Montana State Roundup

July 1, 2004

Drought tightens its grip on ranchers, businesses

Farmers, business owners, foresters and homeowners are bracing for a long, dry summer as the state endures its sixth straight year of drought. A May report by the Governor's Drought Advisory Committee warned that crop yields this season are likely to disappoint once again, forcing many farmers and ranchers into bankruptcy and threatening the livelihoods of Main Street businesses that depend on their spending.

The report said that drought will probably continue across much of the state, robbing farmers of water badly needed for crops and grazing, and forcing city governments to drastically curtail their water use. Mountain snow-pack ranges from well below average to about 80 percent of average across the state, according to the report. While a few rivers and streams are flowing normally for this time of year, most watercourses are low, and groundwater levels continue to drop.

With no relief in sight, five years of deepening drought have forced Montana ranchers and growers to haul water to pastures, dig new wells, plant drought-resistant crops and sell livestock. The state has lost about 50,000 head of cattle annually since 2000, according to the Montana Agricultural Statistics Service.
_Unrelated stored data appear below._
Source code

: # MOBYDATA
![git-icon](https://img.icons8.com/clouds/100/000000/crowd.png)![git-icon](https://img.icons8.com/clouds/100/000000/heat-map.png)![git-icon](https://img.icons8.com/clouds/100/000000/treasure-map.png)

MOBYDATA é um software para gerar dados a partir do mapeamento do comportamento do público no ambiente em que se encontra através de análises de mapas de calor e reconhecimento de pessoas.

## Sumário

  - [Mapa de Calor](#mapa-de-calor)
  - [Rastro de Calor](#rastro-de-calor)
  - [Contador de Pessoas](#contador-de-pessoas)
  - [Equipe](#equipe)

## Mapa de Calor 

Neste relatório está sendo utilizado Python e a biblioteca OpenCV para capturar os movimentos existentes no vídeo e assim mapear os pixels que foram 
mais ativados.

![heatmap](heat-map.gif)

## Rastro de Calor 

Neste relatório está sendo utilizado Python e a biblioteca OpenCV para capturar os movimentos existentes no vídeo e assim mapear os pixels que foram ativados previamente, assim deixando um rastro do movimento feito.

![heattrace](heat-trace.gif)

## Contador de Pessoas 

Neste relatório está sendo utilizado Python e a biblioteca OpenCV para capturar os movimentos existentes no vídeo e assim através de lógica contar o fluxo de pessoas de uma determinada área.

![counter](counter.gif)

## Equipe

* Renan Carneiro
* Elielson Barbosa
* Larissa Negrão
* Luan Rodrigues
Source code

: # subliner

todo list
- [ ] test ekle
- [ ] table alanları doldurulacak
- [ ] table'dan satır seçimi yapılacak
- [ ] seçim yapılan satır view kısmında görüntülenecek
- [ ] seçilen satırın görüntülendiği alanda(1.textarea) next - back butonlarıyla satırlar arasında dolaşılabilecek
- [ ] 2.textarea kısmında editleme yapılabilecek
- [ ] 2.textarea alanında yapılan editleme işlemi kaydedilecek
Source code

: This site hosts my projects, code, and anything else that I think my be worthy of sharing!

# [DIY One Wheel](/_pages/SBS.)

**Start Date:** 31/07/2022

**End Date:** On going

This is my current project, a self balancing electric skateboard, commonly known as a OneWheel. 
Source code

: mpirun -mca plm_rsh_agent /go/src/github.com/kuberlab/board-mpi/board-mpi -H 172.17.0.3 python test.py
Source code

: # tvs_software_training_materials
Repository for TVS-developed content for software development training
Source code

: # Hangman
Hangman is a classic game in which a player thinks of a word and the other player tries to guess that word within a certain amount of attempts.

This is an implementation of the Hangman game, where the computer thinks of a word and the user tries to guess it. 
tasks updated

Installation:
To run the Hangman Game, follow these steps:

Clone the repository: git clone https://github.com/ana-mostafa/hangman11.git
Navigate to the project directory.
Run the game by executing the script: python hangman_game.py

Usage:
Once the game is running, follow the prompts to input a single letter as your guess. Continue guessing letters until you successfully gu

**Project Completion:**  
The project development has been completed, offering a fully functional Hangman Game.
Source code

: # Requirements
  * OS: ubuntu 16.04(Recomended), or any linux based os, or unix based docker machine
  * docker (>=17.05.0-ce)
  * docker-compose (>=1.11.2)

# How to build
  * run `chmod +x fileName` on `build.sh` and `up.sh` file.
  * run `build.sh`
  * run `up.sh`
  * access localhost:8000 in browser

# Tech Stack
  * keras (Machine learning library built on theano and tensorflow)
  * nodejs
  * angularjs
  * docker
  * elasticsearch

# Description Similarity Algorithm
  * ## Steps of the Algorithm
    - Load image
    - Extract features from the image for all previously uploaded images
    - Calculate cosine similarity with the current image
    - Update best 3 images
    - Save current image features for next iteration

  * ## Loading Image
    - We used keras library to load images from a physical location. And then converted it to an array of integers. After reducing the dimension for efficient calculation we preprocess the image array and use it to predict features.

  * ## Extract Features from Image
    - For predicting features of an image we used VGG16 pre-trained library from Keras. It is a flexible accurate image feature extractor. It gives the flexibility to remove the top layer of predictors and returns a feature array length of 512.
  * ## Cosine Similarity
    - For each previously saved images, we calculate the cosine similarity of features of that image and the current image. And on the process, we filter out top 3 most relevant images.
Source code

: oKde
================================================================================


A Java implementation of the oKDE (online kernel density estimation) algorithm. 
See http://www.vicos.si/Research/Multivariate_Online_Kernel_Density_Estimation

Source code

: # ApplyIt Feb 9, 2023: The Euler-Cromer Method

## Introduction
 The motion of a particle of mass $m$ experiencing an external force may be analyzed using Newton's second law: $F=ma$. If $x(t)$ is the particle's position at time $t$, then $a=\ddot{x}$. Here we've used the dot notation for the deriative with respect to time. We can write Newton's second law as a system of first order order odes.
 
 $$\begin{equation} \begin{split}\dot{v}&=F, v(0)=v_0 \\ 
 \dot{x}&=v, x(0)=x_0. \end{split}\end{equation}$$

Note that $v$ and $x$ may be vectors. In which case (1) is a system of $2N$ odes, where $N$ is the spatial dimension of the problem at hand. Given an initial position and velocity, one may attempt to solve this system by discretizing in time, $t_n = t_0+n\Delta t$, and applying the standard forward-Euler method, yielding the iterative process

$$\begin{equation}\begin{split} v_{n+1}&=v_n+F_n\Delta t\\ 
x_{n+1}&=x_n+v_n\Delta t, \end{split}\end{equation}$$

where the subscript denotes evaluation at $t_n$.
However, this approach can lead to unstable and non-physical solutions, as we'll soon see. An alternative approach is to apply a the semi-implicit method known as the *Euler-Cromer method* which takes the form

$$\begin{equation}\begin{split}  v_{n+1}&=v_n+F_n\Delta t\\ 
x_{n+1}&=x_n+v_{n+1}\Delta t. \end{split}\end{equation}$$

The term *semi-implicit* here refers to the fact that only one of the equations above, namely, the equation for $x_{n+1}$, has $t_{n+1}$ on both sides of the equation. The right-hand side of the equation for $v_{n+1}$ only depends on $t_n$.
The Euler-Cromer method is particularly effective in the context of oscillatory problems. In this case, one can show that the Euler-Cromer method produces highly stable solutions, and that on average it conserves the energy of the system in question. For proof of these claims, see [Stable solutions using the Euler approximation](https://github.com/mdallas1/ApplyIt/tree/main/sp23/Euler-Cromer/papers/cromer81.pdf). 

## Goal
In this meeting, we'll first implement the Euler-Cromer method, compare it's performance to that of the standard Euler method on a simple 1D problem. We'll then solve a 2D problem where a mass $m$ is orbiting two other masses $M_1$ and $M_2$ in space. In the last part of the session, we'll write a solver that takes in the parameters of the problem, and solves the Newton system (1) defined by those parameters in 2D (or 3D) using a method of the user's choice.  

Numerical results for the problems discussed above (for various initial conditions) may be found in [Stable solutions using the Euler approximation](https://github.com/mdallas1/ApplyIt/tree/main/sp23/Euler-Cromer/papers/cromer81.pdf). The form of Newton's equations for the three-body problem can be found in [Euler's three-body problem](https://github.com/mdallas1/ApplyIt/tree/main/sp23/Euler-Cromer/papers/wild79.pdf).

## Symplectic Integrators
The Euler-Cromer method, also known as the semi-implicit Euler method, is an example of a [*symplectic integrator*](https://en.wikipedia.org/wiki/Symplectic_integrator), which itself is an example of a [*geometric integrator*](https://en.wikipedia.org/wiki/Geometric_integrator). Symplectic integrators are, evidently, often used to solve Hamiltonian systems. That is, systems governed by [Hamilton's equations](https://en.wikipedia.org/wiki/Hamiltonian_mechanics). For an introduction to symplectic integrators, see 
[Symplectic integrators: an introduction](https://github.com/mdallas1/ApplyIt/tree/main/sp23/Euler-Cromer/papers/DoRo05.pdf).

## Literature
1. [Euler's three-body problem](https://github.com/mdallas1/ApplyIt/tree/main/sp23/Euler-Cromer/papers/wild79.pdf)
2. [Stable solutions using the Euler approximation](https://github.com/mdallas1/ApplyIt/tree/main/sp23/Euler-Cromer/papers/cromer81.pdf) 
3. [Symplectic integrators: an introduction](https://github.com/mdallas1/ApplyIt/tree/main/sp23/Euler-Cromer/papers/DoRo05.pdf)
Forests, the lifeblood of the state's wood products and tourism industries, are also expected to suffer this summer, and not just from wildfires. In the spring the U.S. Forest Service forecast an assault by tree-killing beetles on lodgepole, Douglas fir, whitebark pine, Engelmann spruce and other trees weakened by drought. Last year bark beetles laid waste to 500,000 acres of Montana forests.

Ominously, the Drought Committee report suggests that the drought may not be a short-term phenomenon, but part of a long-term drying cycle. Some climatologists theorize that the American West's "wet" phase—a period that may span all of recorded history in the region—has now come to an end.